Exercise: Every line in the entries that holds the word "another" counts toward the answer, which should be a single number.

Stored data:

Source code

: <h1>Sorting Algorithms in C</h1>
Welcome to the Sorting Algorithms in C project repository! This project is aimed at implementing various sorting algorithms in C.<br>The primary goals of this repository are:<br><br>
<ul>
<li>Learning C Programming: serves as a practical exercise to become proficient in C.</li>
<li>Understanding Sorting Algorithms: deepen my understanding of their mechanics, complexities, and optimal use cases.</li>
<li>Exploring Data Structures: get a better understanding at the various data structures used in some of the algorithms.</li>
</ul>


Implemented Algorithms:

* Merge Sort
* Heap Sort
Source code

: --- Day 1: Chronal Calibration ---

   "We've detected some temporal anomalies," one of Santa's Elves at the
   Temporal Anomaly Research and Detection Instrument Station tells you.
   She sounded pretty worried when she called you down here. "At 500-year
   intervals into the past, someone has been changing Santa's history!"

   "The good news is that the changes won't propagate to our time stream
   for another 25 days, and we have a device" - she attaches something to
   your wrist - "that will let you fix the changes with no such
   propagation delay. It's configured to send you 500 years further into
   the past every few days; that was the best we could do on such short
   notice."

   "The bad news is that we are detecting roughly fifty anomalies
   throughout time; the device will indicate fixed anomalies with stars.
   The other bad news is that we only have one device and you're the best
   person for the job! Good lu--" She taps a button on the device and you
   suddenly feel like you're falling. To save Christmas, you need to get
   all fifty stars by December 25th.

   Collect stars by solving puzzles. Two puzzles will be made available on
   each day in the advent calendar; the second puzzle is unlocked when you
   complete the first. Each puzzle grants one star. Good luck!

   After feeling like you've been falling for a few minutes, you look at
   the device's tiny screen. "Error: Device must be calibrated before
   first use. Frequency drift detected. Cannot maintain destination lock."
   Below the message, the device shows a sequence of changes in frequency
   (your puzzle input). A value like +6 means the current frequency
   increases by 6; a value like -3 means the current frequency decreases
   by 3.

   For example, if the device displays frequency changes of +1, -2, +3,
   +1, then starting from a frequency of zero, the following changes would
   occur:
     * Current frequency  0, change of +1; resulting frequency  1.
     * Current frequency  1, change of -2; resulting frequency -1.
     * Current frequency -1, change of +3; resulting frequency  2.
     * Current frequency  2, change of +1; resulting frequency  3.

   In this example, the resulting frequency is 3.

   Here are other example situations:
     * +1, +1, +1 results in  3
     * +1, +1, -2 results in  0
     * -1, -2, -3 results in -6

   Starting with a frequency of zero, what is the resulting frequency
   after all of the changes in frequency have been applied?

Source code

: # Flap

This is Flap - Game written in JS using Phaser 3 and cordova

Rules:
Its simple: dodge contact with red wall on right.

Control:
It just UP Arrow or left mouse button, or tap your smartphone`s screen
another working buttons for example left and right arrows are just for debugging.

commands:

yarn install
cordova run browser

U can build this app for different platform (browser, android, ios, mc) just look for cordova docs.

Exercise result: 2